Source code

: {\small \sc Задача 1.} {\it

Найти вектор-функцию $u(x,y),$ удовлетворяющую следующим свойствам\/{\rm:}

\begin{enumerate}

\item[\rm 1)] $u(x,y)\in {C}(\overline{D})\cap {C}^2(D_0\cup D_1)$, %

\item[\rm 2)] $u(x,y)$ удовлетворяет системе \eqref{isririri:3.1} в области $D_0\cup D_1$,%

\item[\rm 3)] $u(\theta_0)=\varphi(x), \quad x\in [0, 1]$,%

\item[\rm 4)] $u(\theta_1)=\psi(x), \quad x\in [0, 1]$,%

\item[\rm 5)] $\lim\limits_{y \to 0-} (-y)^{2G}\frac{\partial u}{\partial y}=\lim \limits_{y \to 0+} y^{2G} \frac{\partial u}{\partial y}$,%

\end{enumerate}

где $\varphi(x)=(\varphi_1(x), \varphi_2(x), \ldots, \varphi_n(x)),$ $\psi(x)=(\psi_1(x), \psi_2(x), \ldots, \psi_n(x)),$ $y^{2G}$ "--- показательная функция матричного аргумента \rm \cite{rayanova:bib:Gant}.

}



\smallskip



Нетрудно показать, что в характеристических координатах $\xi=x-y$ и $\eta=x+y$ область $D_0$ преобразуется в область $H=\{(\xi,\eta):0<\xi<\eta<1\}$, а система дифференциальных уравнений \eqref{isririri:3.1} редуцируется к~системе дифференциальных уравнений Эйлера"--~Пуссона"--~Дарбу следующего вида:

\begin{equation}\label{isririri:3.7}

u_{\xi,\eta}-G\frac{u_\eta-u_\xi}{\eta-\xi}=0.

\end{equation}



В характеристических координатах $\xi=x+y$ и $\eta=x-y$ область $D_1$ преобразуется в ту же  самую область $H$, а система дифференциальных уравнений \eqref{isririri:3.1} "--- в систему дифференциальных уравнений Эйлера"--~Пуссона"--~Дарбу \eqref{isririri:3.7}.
----------------
### What to work on
Throughout the data above, copy all lines where the word "begin" is found.

### Task solution
\begin{enumerate}
\begin{equation}\label{isririri:3.7}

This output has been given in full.